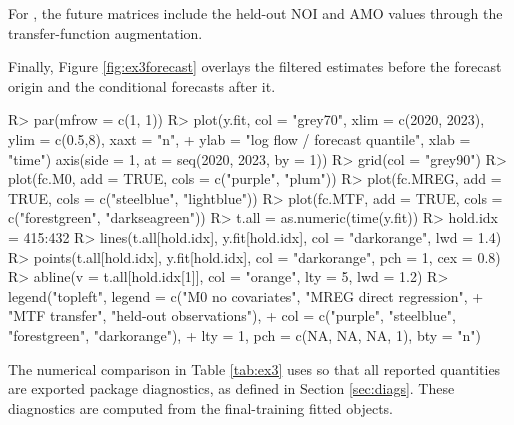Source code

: \documentclass{jss}
\begin{document}
For , the future matrices include the held-out NOI and AMO values through the transfer-function augmentation.

\begin{CodeChunk}
\end{CodeChunk}

Finally, Figure \ref{fig:ex3forecast} overlays the filtered estimates before the forecast
origin and the conditional forecasts after it.

\begin{CodeChunk}
\begin{CodeInput}
R> par(mfrow = c(1, 1))
R> plot(y.fit, col = "grey70", xlim = c(2020, 2023), ylim = c(0.5,8), xaxt = "n",
+      ylab = "log flow / forecast quantile", xlab = "time")
axis(side = 1, at = seq(2020, 2023, by = 1))
R> grid(col = "grey90")
R> plot(fc.M0, add = TRUE, cols = c("purple", "plum"))
R> plot(fc.MREG, add = TRUE, cols = c("steelblue", "lightblue"))
R> plot(fc.MTF, add = TRUE, cols = c("forestgreen", "darkseagreen"))
R> t.all = as.numeric(time(y.fit))
R> hold.idx = 415:432
R> lines(t.all[hold.idx], y.fit[hold.idx], col = "darkorange", lwd = 1.4)
R> points(t.all[hold.idx], y.fit[hold.idx], col = "darkorange", pch = 1, cex = 0.8)
R> abline(v = t.all[hold.idx[1]], col = "orange", lty = 5, lwd = 1.2)
R> legend("topleft", legend = c("M0 no covariates", "MREG direct regression",
+            "MTF transfer", "held-out observations"),
+            col = c("purple", "steelblue", "forestgreen", "darkorange"),
+            lty = 1, pch = c(NA, NA, NA, 1), bty = "n")
\end{CodeInput}
\end{CodeChunk}

The numerical comparison in Table
\ref{tab:ex3} uses  so that all reported quantities
are exported package diagnostics, as defined in Section \ref{sec:diags}. These
diagnostics are computed from the final-training fitted objects.
\end{document}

^^^^^^^^

**WHAT THE TASK ASKS**
Determine how many lines in the listing above hold the string "begin", then write only the number.

**TASK OUTPUT**
4